The anti-cancer activity of five varieties of extra virgin Moroccan-cultivated olive oil on human cervical cancer cells was assessed in vitro.

METHODS:

The presence of phenolic compounds in five olive oil varieties cultivated in Morocco was analyzed using HPLC. Human cervical cancer cell lines (HeLa, SKG-II, and HCS-2) were incubated with the olive oils and cell viability was measured by MTT assay, reactive oxygen species were measured using the CellRox assay, and gene expression was measured by RT-PCR.

RESULTS:

Each of the five Moroccan-cultivated olive oil varieties had a unique composition of phenolic compounds. Incubation with the olive oils reduced cell viability and reactive oxygen species in human cervical cancer cells. The expression of genes involved in cervical cancer carcinogenesis and cell cycle were also altered. All five olive oil varieties decreased expression of E6, E7, p16, p63, and NRP2 and increased expression of IVL and miR 331-3p.

CONCLUSIONS:

Use of Moroccan-cultivated olive oils could be a promising anti-cancer agent for cervical cancer.

Keywords

Antioxidant cervical cancer gene expression olive oil

1 Introduction

Cervical cancer is the fourth most frequent cancer in women with an estimated 570,000 new cases reported in 2018. Approximately 90% of deaths from cervical cancer occur in low- and middle-income countries and cervical cancer is the second most common cancer affecting Moroccan women [1]. Before 2010, two thirds of the cervical cancer cases in Morocco were diagnosed and treated at a very late stage. However, in 2010, a systematic screening program was implemented throughout Morocco and this program has greatly contributed to reducing the dramatic consequences often caused by late detection and treatment.

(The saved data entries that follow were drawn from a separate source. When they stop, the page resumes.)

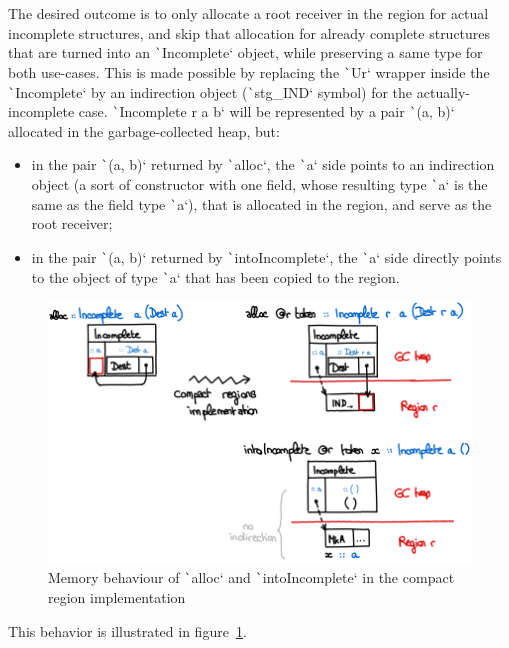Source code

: \documentclass[english]{jflart}
\begin{document}
The desired outcome is to only allocate a root receiver in the region for actual incomplete structures, and skip that allocation for already complete structures that are turned into an \texttt`Incomplete` object, while preserving a same type for both use-cases. This is made possible by replacing the \texttt`Ur` wrapper inside the \texttt`Incomplete` by an 
indirection object (\texttt`stg_IND` symbol) for the actually-incomplete case. \texttt`Incomplete r a b` will be represented by a pair \texttt`(a, b)` allocated in the garbage-collected heap, but:
\begin{itemize}
  \item in the pair \texttt`(a, b)` returned by \texttt`alloc`, the \texttt`a` side points to an indirection object (a sort of constructor with one field, whose resulting type \texttt`a` is the same as the field type \texttt`a`), that is allocated in the region, and serve as the root receiver;
  \item in the pair \texttt`(a, b)` returned by \texttt`intoIncomplete`, the \texttt`a` side directly points to the object of type \texttt`a` that has been copied to the region.
\end{itemize}

\begin{figure}[t]\centering
  \includegraphics[width=12cm]{alloc-region.png}
  \caption{Memory behaviour of \texttt`alloc` and \texttt`intoIncomplete` in the compact region implementation}
  \label{fig:schema-alloc-region}
\end{figure}

This behavior is illustrated in figure~\ref{fig:schema-alloc-region}.
\end{document}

Natural medicine has been used in cancer care for centuries and many of our modern chemotherapies are derived from plants and food. Many studies have shown that dietary manipulations can modulate physiological activities and prevent neoplastic disease [2, 3]. The Mediterranean diet is primarily based on the higher intake of olive oil. Beneficial effects of olive oil have been demonstrated in several studies and olive oil may be useful for the prevention or possible treatment of cancer [3 –6].

The anti-cancer, anti-proliferative, and pro-apoptotic activities of olive oil are attributed to many factors including the high content of oleic acid and other monounsaturated free fatty acids, squalene, phytosterols, and phenols [5 , 7–17]. In particular, many polyphenolic compounds present in extra-virgin olive oil, including tyrosol, hydroxytyrosol, oleocanthal, and oleuropein, induce apoptosis in multiple human cancer cell lines including cervical cancer [5 , 15–18]. Phenolic extracts of olive oil can also induce a significant decrease in cell viability and act as powerful antioxidants in breast and cervical cancer cells [19 –21]. In addition, the reduction of oxidative stress by phenolic compounds of olive oil may reduce oxidative DNA damage and slow the initiation steps of carcinogenesis in vivo [22]. However, different olive oil varieties have unique mixtures of polyphenols and may induce varying anti-cancer responses. The specific anti-cancer effects of olive oil varieties cultivated in Morocco on reactive oxygen species, gene expression, and viability of cervical cancer cells is not well-established. Therefore, the aim of this research is to evaluate the in vitro anti-cancer activity of five extra virgin Moroccan-cultivated olive oils against human cervical cancer cell lines.

2 Materials and methods

2.1 Moroccan olive oil source

Samples were collected from ‘Agropole Olivier’ Meknes in Morocco. The varieties of olive oil studied were 1 = Moroccan Picholine; 2 = Koroneiki; 3 = Arbequine; 4 = Picual; 5 = Arbosana. All varieties were Extra Virgin on the Physicochemical and Sensory Plan.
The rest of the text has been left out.